Required work. Copy out exactly the lines below that run from the one holding "Hill Climbing" to the one holding "typedef pair<int, string> pis;", keeping both of those lines and no others.

--- Data section Enclosed Below ---

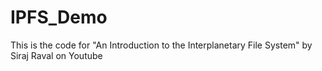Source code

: # IPFS_Demo
This is the code for "An Introduction to the Interplanetary File System" by Siraj Raval on Youtube
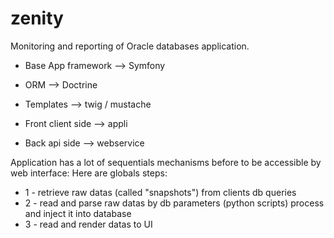 # zenity
Monitoring and reporting of Oracle databases application.
- Base App framework --> Symfony
- ORM --> Doctrine
- Templates --> twig / mustache

- Front client side --> appli
- Back api side     --> webservice

Application has a lot of sequentials mechanisms before to be accessible by web interface:
Here are globals steps:
- 1 - retrieve raw datas (called "snapshots") from clients db queries
- 2 - read and parse raw datas by db parameters (python scripts) process and inject it into database
- 3 - read and render datas to UI
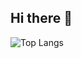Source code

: ## Hi there 👋
![Top Langs](https://github-readme-stats.vercel.app/api/top-langs/?username=d2461795341&layout=compact&hide=javascript,html,makefile&theme=swift)

<!--
**d2461795341/d2461795341** is a ✨ _special_ ✨ repository because its `README.md` (this file) appears on your GitHub profile.

Here are some ideas to get you started:

- 🔭 I’m currently working on ...
- 🌱 I’m currently learning ...
- 👯 I’m looking to collaborate on ...
- 🤔 I’m looking for help with ...
- 💬 Ask me about ...
- 📫 How to reach me: ...
- 😄 Pronouns: ...
- ⚡ Fun fact: ...
-->

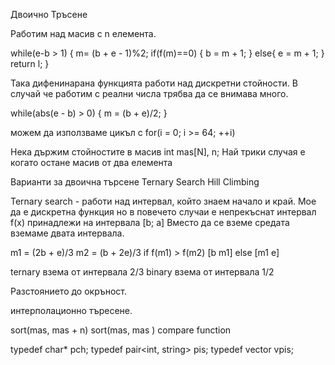 Двоично Тръсене

Работим над масив с n елемента.


while(e-b > 1)
{
  m= (b + e - 1)%2;
  if(f(m)==0)
  {
    b = m + 1;
  } else{
    e = m + 1;
  }
  return l;
}

Така дифенинарана функцията работи над дискретни стойности. В случай че работим с реални числа
трябва да се внимава много.

while(abs(е - b) > 0)
{
  m = (b + e)/2;
}

можем да използваме цикъл с for(i = 0; i >= 64; ++i)

Нека държим стойностите в масив int mas[N], n;
Най трики случая е когато остане масив от два елемента

Варианти за двоична търсене
Ternary Search
Hill Climbing

Ternary search - работи над интервал, който знаем начало и край. Мое да е дискретна функция
но в повечето случаи е непрекъснат интервал f(x)  принадлежи на интервала [b; a]
Вместо да се вземе средата вземаме двата интервала.


m1  = (2b + e)/3
m2  = (b + 2e)/3
if f(m1) > f(m2)
  [b m1]
else
  [m1 e]

ternary  взема от интервала 2/3
binary взема от интервала 1/2

Разстоянието до окръност.

интерполационно търесене.

sort(mas, mas + n)
sort(mas, mas )
compare function

typedef char* pch;
typedef pair<int, string> pis;
typedef vector <pis> vpis;
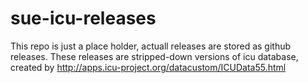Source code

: # sue-icu-releases

This repo is just a place holder, actuall releases are stored as github
releases. These releases are stripped-down versions of icu database, created by
http://apps.icu-project.org/datacustom/ICUData55.html
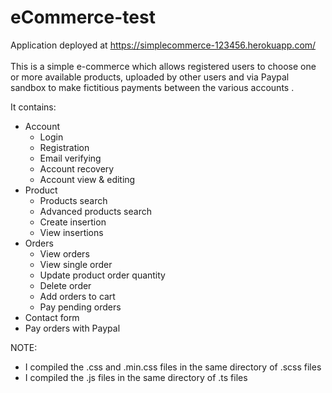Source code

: # eCommerce-test
<div>
  Application deployed at <a href="https://simplecommerce-123456.herokuapp.com/">https://simplecommerce-123456.herokuapp.com/</a>
<div>
<br>
<div>
This is a simple e-commerce which allows registered users to choose one or more available products, uploaded by other users and via Paypal sandbox to make fictitious payments between the various accounts .
</div>

It contains:
<ul>
  <li>
    Account
    <ul>
      <li>Login</li>
      <li>Registration</li>
      <li>Email verifying</li>
      <li>Account recovery</li>
      <li>Account view & editing</li>
    </ul>
  </li>
  <li>
    Product
    <ul>
      <li>Products search</li>
      <li>Advanced products search</li>
      <li>Create insertion</li>
      <li>View insertions</li>
    </ul>
  </li>
  <li>
    Orders
    <ul>
      <li>View orders</li>
      <li>View single order</li>
      <li>Update product order quantity</li>
      <li>Delete order</li>
      <li>Add orders to cart</li>
      <li>Pay pending orders</li>
    </ul>
  </li>
  <li>Contact form</li>
  <li>Pay orders with Paypal</li>
</ul>
<div>
NOTE:
  <ul>
    <li>I compiled the .css and .min.css files in the same directory of .scss files</li>
    <li>I compiled the .js files in the same directory of .ts files</li>
  </ul>
</div>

--- End of Enclosed Data section ---

Expected output.
Hill Climbing

Ternary search - работи над интервал, който знаем начало и край. Мое да е дискретна функция
но в повечето случаи е непрекъснат интервал f(x)  принадлежи на интервала [b; a]
Вместо да се вземе средата вземаме двата интервала.


m1  = (2b + e)/3
m2  = (b + 2e)/3
if f(m1) > f(m2)
  [b m1]
else
  [m1 e]

ternary  взема от интервала 2/3
binary взема от интервала 1/2

Разстоянието до окръност.

интерполационно търесене.

sort(mas, mas + n)
sort(mas, mas )
compare function

typedef char* pch;
typedef pair<int, string> pis;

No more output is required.